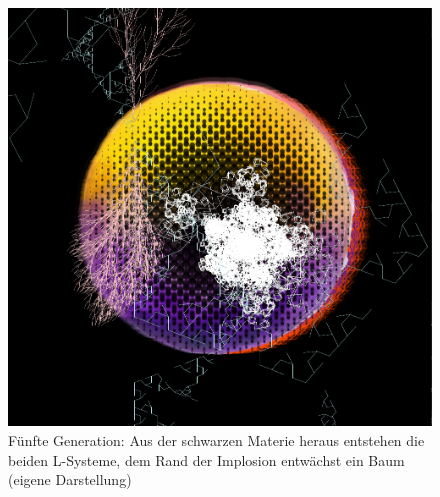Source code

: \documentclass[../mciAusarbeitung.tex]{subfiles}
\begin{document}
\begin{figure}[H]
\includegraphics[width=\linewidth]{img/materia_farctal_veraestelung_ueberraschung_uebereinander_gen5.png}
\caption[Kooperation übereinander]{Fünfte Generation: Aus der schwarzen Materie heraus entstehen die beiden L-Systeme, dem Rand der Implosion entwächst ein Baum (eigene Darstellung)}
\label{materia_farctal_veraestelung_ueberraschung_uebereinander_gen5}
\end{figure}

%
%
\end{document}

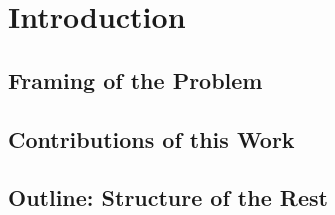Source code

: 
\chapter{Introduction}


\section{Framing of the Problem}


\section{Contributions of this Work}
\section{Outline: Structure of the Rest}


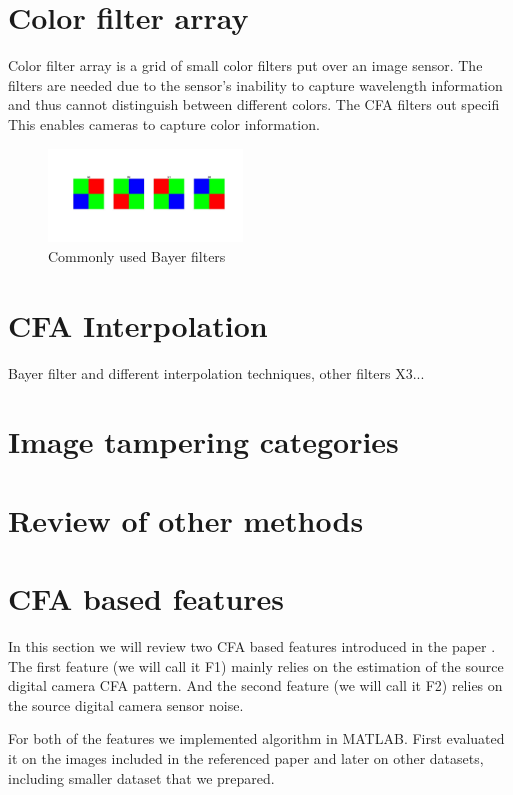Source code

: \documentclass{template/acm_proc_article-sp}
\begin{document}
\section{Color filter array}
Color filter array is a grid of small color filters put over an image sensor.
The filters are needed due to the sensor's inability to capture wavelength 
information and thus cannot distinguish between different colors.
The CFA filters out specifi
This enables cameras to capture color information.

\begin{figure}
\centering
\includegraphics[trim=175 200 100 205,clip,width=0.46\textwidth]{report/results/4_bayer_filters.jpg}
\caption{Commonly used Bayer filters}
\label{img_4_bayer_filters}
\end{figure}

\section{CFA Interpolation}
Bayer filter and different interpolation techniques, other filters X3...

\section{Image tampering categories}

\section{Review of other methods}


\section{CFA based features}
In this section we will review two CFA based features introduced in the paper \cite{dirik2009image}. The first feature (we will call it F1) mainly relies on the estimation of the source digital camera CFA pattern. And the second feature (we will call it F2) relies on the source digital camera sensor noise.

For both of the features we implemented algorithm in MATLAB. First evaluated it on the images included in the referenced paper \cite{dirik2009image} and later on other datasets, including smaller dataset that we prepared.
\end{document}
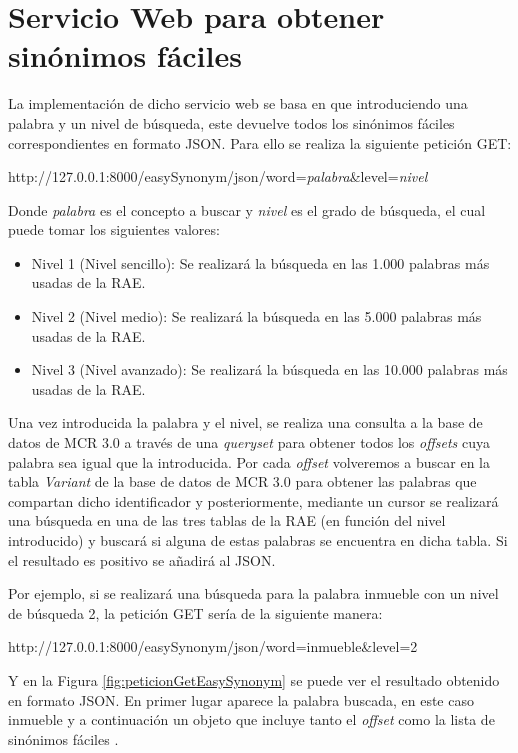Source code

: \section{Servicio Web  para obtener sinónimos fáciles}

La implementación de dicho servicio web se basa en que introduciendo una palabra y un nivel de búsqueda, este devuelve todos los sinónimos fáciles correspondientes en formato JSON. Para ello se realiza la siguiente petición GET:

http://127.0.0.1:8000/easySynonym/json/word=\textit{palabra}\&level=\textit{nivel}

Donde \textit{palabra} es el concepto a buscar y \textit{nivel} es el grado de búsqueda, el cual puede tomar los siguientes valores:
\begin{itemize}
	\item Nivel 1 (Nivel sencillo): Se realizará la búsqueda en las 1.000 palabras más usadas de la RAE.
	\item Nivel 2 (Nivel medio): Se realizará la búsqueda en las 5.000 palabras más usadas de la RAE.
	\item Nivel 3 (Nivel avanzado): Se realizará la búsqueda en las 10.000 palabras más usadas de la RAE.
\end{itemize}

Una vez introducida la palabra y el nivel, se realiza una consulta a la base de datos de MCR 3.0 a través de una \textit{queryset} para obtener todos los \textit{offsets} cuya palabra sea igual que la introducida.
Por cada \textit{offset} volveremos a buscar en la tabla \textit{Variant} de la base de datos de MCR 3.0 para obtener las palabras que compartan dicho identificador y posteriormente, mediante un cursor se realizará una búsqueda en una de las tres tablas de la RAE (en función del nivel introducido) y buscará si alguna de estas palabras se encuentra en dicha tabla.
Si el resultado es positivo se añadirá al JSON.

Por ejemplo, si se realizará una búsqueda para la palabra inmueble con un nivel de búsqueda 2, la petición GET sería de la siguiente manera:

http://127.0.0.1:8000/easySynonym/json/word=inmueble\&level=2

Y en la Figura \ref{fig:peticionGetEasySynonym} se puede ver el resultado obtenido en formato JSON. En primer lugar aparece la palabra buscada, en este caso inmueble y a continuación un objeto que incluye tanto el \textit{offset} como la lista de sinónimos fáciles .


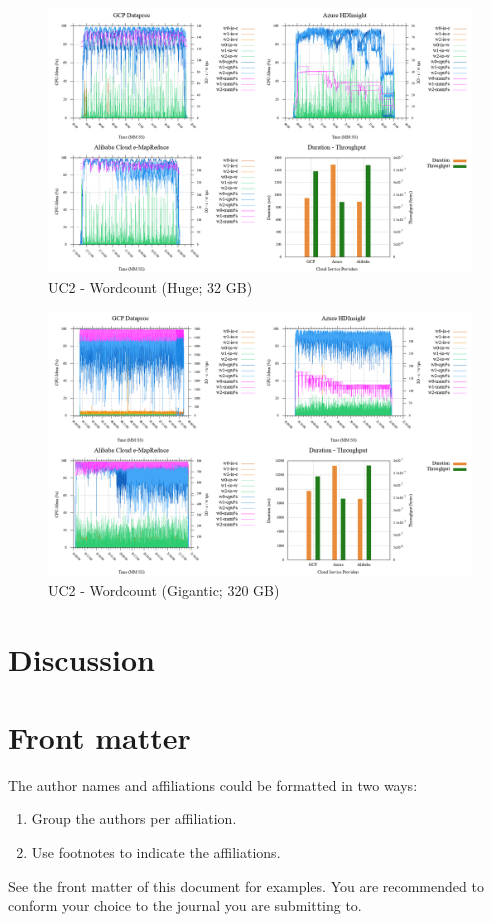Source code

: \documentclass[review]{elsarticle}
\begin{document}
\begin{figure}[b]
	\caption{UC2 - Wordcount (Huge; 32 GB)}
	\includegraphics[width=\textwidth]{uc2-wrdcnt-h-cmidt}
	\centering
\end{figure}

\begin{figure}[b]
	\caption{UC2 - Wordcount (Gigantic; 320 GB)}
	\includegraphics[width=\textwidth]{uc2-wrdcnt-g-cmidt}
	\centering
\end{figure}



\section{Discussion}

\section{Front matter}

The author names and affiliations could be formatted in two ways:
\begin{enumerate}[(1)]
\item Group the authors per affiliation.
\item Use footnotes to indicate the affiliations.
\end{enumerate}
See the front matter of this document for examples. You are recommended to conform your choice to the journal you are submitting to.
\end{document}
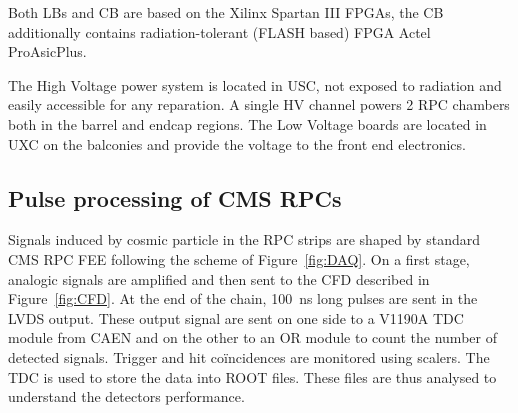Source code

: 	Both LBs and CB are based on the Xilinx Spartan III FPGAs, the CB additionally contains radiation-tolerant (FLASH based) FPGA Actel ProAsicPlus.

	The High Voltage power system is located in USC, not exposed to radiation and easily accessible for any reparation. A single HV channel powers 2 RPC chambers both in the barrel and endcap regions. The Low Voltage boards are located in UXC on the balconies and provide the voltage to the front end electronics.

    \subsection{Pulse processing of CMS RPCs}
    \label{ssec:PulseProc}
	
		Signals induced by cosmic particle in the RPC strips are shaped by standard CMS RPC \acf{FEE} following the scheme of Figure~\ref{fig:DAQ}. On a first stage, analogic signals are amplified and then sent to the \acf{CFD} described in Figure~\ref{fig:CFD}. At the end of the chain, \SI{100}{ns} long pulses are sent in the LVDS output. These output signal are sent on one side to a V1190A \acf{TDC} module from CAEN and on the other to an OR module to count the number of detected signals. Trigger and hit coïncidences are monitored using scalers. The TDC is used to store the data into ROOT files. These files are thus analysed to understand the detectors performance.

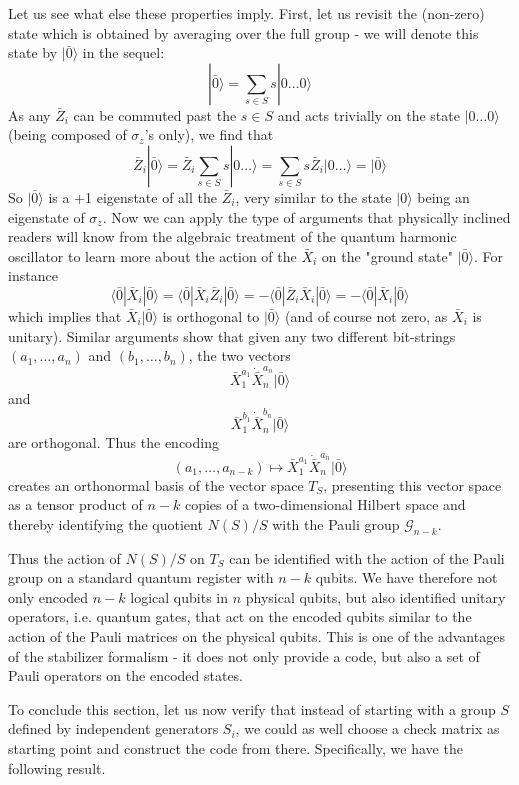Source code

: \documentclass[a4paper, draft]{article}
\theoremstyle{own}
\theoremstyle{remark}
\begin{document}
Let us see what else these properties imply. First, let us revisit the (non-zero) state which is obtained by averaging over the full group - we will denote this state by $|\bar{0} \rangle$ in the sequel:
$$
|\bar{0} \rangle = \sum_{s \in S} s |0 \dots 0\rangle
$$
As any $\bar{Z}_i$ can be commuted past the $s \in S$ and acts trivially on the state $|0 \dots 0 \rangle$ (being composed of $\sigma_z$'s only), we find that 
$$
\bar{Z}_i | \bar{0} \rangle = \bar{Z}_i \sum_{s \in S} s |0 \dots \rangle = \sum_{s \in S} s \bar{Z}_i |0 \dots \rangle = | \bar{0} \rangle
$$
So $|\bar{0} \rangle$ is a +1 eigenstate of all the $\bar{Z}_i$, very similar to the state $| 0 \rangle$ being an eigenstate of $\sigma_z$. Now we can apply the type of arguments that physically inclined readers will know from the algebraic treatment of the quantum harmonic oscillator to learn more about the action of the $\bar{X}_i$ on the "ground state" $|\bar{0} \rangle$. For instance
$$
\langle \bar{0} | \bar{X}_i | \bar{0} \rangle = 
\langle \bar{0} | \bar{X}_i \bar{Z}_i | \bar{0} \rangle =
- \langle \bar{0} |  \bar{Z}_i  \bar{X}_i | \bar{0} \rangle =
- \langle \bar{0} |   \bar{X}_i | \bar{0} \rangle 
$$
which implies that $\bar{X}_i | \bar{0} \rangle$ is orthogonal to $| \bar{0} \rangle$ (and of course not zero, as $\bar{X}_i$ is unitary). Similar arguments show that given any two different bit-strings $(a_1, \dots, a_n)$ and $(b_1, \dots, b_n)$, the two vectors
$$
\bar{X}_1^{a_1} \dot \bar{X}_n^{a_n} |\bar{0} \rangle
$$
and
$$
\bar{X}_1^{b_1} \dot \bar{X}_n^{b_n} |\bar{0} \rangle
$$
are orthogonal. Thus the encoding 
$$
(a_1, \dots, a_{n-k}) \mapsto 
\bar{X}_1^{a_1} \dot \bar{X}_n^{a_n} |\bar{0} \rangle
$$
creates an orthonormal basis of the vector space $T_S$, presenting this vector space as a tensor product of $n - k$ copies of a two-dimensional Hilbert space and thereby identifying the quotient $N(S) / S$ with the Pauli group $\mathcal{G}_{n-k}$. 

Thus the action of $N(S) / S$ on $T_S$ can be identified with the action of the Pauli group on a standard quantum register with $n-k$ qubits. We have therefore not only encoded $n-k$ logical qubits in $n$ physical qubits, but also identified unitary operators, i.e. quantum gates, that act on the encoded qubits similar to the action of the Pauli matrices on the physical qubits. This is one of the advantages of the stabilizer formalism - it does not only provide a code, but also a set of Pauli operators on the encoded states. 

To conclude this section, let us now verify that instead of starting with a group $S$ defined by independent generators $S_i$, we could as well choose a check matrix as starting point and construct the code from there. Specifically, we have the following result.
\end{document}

## Work to complete
Show, from the material above, each line that includes the string "could".

## Final answer
The author names and affiliations could be formatted in two ways:
To conclude this section, let us now verify that instead of starting with a group $S$ defined by independent generators $S_i$, we could as well choose a check matrix as starting point and construct the code from there. Specifically, we have the following result.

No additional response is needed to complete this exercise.